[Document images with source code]
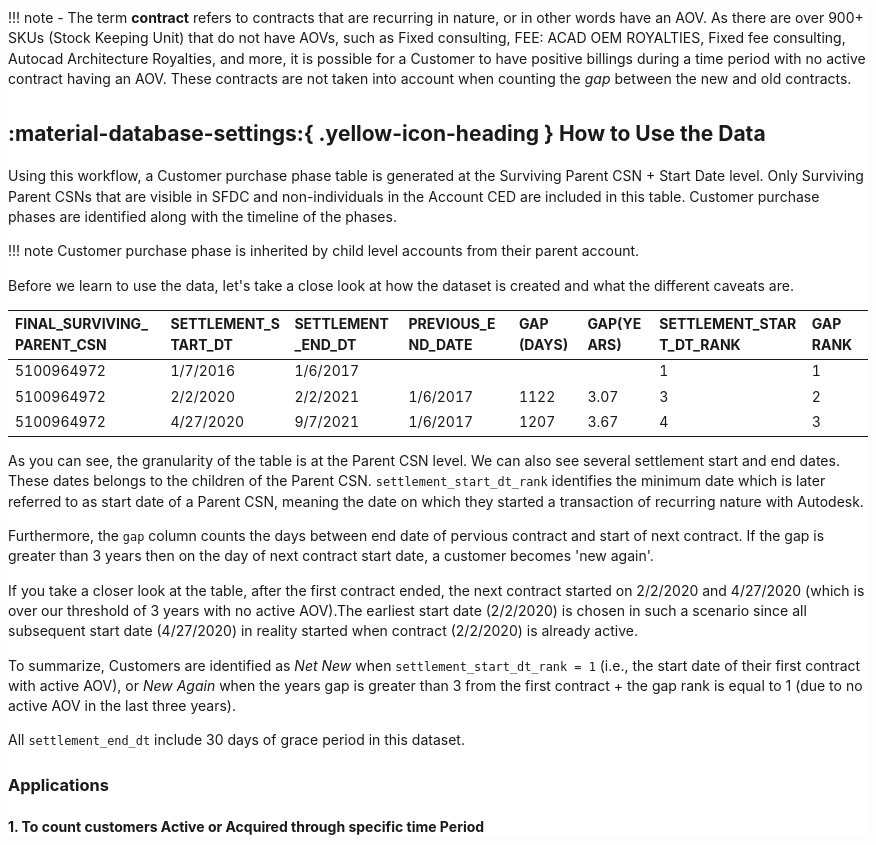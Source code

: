 !!! note
    - The term **contract** refers to contracts that are recurring in nature, or in other words have an AOV. As there are over 900+ SKUs (Stock Keeping Unit) that do not have AOVs, such as Fixed consulting, FEE: ACAD OEM ROYALTIES, Fixed fee consulting, Autocad Architecture Royalties, and more, it is possible for a Customer to have positive billings during a time period with no active contract having an AOV. These contracts are not taken into account when counting the *gap* between the new and old contracts.


## :material-database-settings:{ .yellow-icon-heading } How to Use the Data

Using this workflow, a Customer purchase phase table is generated at the Surviving Parent CSN + Start Date level. Only Surviving Parent CSNs that are visible in SFDC and non-individuals in the Account CED are included in this table. Customer purchase phases are identified along with the timeline of the phases.

!!! note
    Customer purchase phase is inherited by child level accounts from their parent account.

Before we learn to use the data, let's take a close look at how the dataset is created and what the different caveats are.

| FINAL_SURVIVING_PARENT_CSN | SETTLEMENT_START_DT | SETTLEMENT_END_DT | PREVIOUS_END_DATE | GAP (DAYS) | GAP(YEARS) | SETTLEMENT_START_DT_RANK | GAP RANK |
| :------------------------- | :------------------ | :---------------- | :---------------- | :--------- | :--------- | :----------------------- | :------- |
| 5100964972                 | 1/7/2016            | 1/6/2017          |                   |            |            | 1                        | 1        |
| 5100964972                 | 2/2/2020            | 2/2/2021          | 1/6/2017          | 1122       | 3.07       | 3                        | 2        |
| 5100964972                 | 4/27/2020           | 9/7/2021          | 1/6/2017          | 1207       | 3.67       | 4                        | 3        |

As you can see, the granularity of the table is at the Parent CSN level. We can also see several settlement start and end dates. These dates belongs to the children of the Parent CSN. `settlement_start_dt_rank` identifies the minimum date which is later referred to as start date of a Parent CSN, meaning the date on which they started a transaction of recurring nature with Autodesk.

Furthermore, the `gap` column counts the days between end date of pervious contract and start of next contract. If the gap is greater than 3 years then on the day of next contract start date, a customer becomes 'new again'.

If you take a closer look at the table, after the first contract ended, the next contract started on 2/2/2020 and 4/27/2020 (which is over our threshold of 3 years with no active AOV).The earliest start date (2/2/2020) is chosen in such a scenario since all subsequent start date (4/27/2020) in reality started when contract (2/2/2020) is already active.

To summarize, Customers are identified as *Net New* when `settlement_start_dt_rank = 1` (i.e., the start date of their first contract with active AOV), or *New Again* when the years gap is greater than 3 from the first contract + the gap rank is equal to 1 (due to no active AOV in the last three years).

All `settlement_end_dt` include 30 days of grace period in this dataset.

### Applications

#### 1. To count customers Active or Acquired through specific time Period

What you have to do: Search the records above for the string "greater". Copy every line that contains it.

Expected answer:
Furthermore, the `gap` column counts the days between end date of pervious contract and start of next contract. If the gap is greater than 3 years then on the day of next contract start date, a customer becomes 'new again'.
To summarize, Customers are identified as *Net New* when `settlement_start_dt_rank = 1` (i.e., the start date of their first contract with active AOV), or *New Again* when the years gap is greater than 3 from the first contract + the gap rank is equal to 1 (due to no active AOV in the last three years).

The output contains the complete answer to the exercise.